(AIM OF THE TASK) For this exercise, repeat the records below exactly as written.

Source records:
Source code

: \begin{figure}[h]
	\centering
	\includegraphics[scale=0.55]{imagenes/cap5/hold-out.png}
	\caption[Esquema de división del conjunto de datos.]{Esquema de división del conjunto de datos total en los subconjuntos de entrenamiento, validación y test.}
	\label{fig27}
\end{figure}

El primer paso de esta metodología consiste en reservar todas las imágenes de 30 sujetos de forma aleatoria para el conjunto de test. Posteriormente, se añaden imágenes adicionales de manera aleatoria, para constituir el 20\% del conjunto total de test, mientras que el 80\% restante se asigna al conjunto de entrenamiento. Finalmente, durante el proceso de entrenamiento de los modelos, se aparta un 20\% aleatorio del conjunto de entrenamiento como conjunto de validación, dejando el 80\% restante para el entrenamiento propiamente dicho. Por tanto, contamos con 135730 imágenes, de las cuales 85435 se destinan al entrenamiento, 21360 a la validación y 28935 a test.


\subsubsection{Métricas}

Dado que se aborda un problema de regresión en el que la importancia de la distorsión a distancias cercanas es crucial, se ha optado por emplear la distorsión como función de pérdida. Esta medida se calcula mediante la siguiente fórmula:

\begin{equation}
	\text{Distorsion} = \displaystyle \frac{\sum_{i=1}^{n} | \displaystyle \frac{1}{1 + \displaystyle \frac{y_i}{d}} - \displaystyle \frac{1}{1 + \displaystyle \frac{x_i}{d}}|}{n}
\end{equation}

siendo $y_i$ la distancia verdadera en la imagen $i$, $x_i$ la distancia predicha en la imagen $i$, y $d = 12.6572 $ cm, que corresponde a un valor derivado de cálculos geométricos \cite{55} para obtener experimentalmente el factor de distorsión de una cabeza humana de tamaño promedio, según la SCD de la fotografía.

(YOUR SOLUTION)
Source code

: \begin{figure}[h]
	\centering
	\includegraphics[scale=0.55]{imagenes/cap5/hold-out.png}
	\caption[Esquema de división del conjunto de datos.]{Esquema de división del conjunto de datos total en los subconjuntos de entrenamiento, validación y test.}
	\label{fig27}
\end{figure}

El primer paso de esta metodología consiste en reservar todas las imágenes de 30 sujetos de forma aleatoria para el conjunto de test. Posteriormente, se añaden imágenes adicionales de manera aleatoria, para constituir el 20\% del conjunto total de test, mientras que el 80\% restante se asigna al conjunto de entrenamiento. Finalmente, durante el proceso de entrenamiento de los modelos, se aparta un 20\% aleatorio del conjunto de entrenamiento como conjunto de validación, dejando el 80\% restante para el entrenamiento propiamente dicho. Por tanto, contamos con 135730 imágenes, de las cuales 85435 se destinan al entrenamiento, 21360 a la validación y 28935 a test.


\subsubsection{Métricas}

Dado que se aborda un problema de regresión en el que la importancia de la distorsión a distancias cercanas es crucial, se ha optado por emplear la distorsión como función de pérdida. Esta medida se calcula mediante la siguiente fórmula:

\begin{equation}
	\text{Distorsion} = \displaystyle \frac{\sum_{i=1}^{n} | \displaystyle \frac{1}{1 + \displaystyle \frac{y_i}{d}} - \displaystyle \frac{1}{1 + \displaystyle \frac{x_i}{d}}|}{n}
\end{equation}

siendo $y_i$ la distancia verdadera en la imagen $i$, $x_i$ la distancia predicha en la imagen $i$, y $d = 12.6572 $ cm, que corresponde a un valor derivado de cálculos geométricos \cite{55} para obtener experimentalmente el factor de distorsión de una cabeza humana de tamaño promedio, según la SCD de la fotografía.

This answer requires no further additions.